My Half Acre
I believe that the mark of a fantastic park (or any piece of land, really) is its ability to make you feel like you belong to it and it to you. It’s that feeling of breathing in concert with the wind and the certainty that you’re integral to the rhythms of the place. My favorite park, where I take my dog most days, is not large, nor does it have good views of mountain or lake, but when I stand on large, empty fields, I can imagine that the pup and I are the only ones in the world and that the land, the trees, the swallows all claim me as I claim them.
Each year in early spring, they burn the fields at my park as part of an effort to maintain the reconstructed prairies. And each year, like magic, green scabs grow over deep scorched wounds followed by flourishing life. A nice, nature-provided metaphor that proves that even total devastation can be followed by the miracle of recovery. Within short weeks, the ground is one uniform blanket of nascent prairie grasses, and you can’t tell where the paths and trails used to be and where the wildflowers used to stand with stalks and stems several feet high. In the depths of summer, I can stand on one trail, unable to see over Sunflowers and Black-Eyed Susans to the trails that cross only feet away.

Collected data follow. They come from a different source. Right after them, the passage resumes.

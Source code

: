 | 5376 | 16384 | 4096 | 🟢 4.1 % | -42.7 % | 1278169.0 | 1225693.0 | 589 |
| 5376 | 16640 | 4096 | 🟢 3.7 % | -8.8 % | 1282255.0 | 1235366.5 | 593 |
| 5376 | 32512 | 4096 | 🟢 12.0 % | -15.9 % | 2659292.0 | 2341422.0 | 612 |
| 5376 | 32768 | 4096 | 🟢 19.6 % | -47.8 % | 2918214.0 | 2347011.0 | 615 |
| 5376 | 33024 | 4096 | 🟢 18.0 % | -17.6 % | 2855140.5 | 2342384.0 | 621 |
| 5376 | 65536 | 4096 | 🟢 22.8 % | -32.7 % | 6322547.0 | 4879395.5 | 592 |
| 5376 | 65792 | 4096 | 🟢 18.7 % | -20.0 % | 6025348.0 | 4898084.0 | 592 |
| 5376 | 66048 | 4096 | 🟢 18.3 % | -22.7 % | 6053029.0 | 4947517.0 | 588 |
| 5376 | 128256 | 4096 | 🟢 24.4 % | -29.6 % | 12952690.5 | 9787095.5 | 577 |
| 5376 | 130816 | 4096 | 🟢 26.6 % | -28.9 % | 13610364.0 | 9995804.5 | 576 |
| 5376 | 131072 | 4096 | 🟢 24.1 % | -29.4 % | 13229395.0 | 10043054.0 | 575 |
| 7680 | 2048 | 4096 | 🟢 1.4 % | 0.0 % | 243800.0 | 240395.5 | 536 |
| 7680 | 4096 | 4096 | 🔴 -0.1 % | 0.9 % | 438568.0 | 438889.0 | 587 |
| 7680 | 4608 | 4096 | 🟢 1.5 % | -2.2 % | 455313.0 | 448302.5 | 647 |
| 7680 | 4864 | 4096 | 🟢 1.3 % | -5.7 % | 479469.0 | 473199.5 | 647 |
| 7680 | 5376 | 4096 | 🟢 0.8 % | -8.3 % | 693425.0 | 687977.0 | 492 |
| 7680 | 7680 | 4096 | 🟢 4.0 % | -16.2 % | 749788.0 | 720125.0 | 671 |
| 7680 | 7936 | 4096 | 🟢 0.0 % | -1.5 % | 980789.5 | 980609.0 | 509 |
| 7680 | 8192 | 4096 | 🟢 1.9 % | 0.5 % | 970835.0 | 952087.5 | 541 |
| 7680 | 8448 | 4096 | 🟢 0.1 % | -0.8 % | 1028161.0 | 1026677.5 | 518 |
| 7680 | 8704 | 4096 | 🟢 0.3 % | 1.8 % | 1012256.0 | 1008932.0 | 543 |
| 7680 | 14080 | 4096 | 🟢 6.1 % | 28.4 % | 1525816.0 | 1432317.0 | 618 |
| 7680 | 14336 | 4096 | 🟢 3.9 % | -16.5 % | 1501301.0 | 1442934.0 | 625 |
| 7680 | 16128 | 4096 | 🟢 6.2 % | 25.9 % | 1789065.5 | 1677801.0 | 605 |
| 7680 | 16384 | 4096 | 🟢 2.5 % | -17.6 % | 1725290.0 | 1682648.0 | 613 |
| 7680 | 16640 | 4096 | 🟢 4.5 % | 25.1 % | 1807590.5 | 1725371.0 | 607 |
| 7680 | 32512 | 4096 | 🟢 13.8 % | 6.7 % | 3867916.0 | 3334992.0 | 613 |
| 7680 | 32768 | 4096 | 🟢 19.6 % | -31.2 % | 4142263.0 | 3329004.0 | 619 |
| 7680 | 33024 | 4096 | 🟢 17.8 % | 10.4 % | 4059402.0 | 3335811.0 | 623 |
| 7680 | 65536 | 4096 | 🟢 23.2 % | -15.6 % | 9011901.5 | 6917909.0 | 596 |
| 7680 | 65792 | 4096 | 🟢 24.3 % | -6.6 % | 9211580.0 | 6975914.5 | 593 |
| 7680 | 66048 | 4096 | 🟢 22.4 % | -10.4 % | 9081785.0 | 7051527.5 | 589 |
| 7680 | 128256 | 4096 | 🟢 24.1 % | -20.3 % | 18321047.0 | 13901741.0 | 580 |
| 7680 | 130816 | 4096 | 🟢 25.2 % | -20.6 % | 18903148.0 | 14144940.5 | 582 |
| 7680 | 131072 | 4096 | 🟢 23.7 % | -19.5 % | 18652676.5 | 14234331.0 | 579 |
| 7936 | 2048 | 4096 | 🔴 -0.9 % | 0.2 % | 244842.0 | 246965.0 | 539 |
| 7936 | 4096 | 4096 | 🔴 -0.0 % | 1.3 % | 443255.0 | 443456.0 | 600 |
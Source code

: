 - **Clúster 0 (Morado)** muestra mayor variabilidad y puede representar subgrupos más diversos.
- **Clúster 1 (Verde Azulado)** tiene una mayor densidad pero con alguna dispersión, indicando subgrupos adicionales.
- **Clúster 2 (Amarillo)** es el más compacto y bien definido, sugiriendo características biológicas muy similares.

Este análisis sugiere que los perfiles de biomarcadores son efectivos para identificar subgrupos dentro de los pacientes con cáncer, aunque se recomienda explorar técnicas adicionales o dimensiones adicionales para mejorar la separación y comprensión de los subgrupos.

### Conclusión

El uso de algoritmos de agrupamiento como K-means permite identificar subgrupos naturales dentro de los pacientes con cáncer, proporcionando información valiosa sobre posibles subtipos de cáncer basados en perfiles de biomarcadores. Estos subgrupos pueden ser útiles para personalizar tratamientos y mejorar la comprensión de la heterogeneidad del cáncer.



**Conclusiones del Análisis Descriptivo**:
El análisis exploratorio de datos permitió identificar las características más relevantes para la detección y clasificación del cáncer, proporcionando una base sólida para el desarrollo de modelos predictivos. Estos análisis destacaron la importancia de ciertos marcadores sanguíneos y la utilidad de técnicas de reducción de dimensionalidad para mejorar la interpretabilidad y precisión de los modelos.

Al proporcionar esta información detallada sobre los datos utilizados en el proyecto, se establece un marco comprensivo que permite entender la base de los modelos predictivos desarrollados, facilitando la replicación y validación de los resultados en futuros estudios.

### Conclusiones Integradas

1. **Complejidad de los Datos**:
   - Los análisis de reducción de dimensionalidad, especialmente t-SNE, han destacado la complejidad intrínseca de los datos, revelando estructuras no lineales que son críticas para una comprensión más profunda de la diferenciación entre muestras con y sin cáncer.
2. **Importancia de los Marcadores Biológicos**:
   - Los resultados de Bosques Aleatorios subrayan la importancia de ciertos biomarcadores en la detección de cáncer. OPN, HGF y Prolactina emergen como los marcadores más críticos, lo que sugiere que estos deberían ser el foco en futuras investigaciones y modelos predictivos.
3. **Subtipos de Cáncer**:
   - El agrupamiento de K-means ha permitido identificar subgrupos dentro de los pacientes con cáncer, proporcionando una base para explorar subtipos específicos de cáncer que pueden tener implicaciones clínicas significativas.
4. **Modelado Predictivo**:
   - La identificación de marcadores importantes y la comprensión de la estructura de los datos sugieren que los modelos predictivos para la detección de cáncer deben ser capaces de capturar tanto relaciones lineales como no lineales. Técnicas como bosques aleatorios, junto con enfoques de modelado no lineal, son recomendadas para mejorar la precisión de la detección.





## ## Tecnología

After this spring’s burning, I was on a walk with the dog, and I noticed that, though there was not, at that point, any discernable difference between trail and field, people still stuck to where they knew the trails to be. I walked along the path I’ve walked a million times, while Bug, my pup, romped uninhibited over ground usually too thick with weeds for him to penetrate. I saw others walk carefully over familiar ground and look out over the fields and I imagined that they, like me, were appreciating the transformation, while keeping an eye half-full of the way they knew it would be in a few short weeks.
So while I was walking today, I was wondering why it was that we didn’t, as a group of park users, take over the ground a little bit more, try paths unknown to get from top of hill to bottom and back around again. I don’t for a minute believe it’s because we’re all so well-conditioned, afraid to break rules, make our own way, etc. etc. Mostly because I think that’s crap whenever it’s invoked. Instead, I came to two conclusions. The first conclusion involves that mind’s eye view of what we love. I love that park. I love the way that I can stand hidden in plain view and pretend no-one is there. I persist in believing that my fellow trail-users share the same reverence that I do for the ground around us and that it is, in part, an appreciation of the sacred that keeps us watching and waiting for the summer explosion of flowers from the cinders of the prairie.
But the other reason I decided held water, at least for me, is that as much as I love the wildflowers and the fields erupted, I also love my trails. The bottoms of my feet know the way they feel, know this dip and that twist and the way that on the down slope ten minutes in the balls of your feet slap over and over, fifteen times, until the ground begins to rise again. My body, my soul, has claimed those trails, loves those trails, believes them mine. I could find them in the dark. I don’t need wildflowers to show me where one love ends and another begins.